Schwartz, Richard David
(1997)
Coming to terms: Zimbabwe in the international arena (1980-1994).
PhD thesis, London School of Economics and Political Science.
Abstract
At independence, a government of a third world country inherits a set of international economic relations and a set of international political relations. The latter, being dominated by intergovernmental links, are more easily refashioned to the design of the new regime. The former, having been forged by a combination of external factors (international markets, international commodity regimes, trade treaties, transport routes) and diverse internal factors (private sector and public sector actors, production patterns, import necessities and export opportunities) are less responsive to government intervention. International economic relations will therefore almost inevitably remain at variance with the pattern of political relations and alliances that the new regime wishes to develop. The inevitability of this discrepancy does not lessen the dilemma for the government of a newly independent state, especially one with a revolutionary or radical public posture. The problem for a third world government in such a situation is not therefore to reconcile its international political and economic relations, but to develop a coherent and plausible explanation for the discrepancy between them which does not at the same time diminish the regime's credibility. On 18 April 1980, Zimbabwe became independent. Since then, Zimbabwe's cabinet has been dominated by a party, ZANU(PF), that came to power with a revolutionary ethos and an avowedly Marxist-Leninist world view. Today, Zimbabwe's role on the world stage and its network of international political and economic relations only very partially reflects ZANU's pre-independence positions. Despite its inevitably unique aggregation of experiences, Zimbabwe shares political, economic, social and historical characteristics with a number of other countries.

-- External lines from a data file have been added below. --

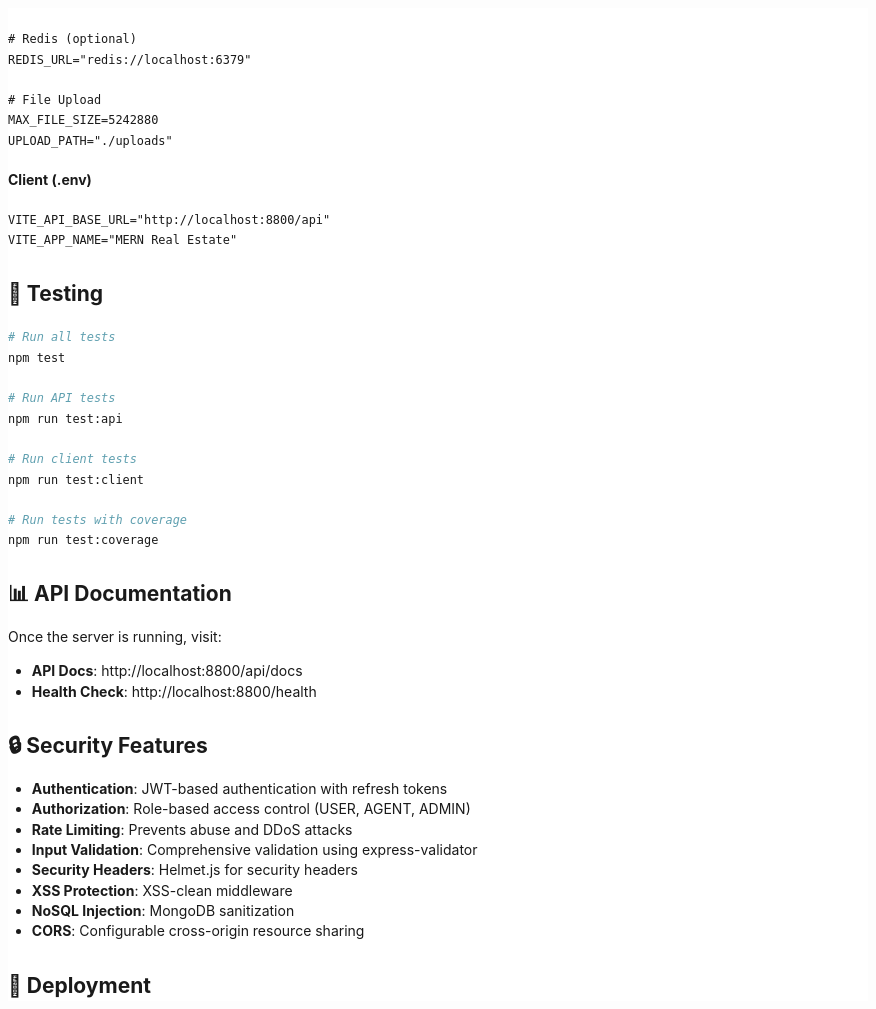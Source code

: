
 ```env

# Redis (optional)
REDIS_URL="redis://localhost:6379"

# File Upload
MAX_FILE_SIZE=5242880
UPLOAD_PATH="./uploads"
```

#### Client (.env)
```env
VITE_API_BASE_URL="http://localhost:8800/api"
VITE_APP_NAME="MERN Real Estate"
```

## 🧪 Testing

```bash
# Run all tests
npm test

# Run API tests
npm run test:api

# Run client tests
npm run test:client

# Run tests with coverage
npm run test:coverage
```

## 📊 API Documentation

Once the server is running, visit:
- **API Docs**: http://localhost:8800/api/docs
- **Health Check**: http://localhost:8800/health

## 🔒 Security Features

- **Authentication**: JWT-based authentication with refresh tokens
- **Authorization**: Role-based access control (USER, AGENT, ADMIN)
- **Rate Limiting**: Prevents abuse and DDoS attacks
- **Input Validation**: Comprehensive validation using express-validator
- **Security Headers**: Helmet.js for security headers
- **XSS Protection**: XSS-clean middleware
- **NoSQL Injection**: MongoDB sanitization
- **CORS**: Configurable cross-origin resource sharing

## 🚀 Deployment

This study attempts to delineate the principal factors, whether individual or common to other third world states, that shaped the way Zimbabwe forged its international links in the first fourteen years after independence. It argues that government attempts to restructure international economic relations since independence have largely failed. While such failure has been recognised, it has been neither acknowledged nor adequately explained to the Zimbabwean electorate.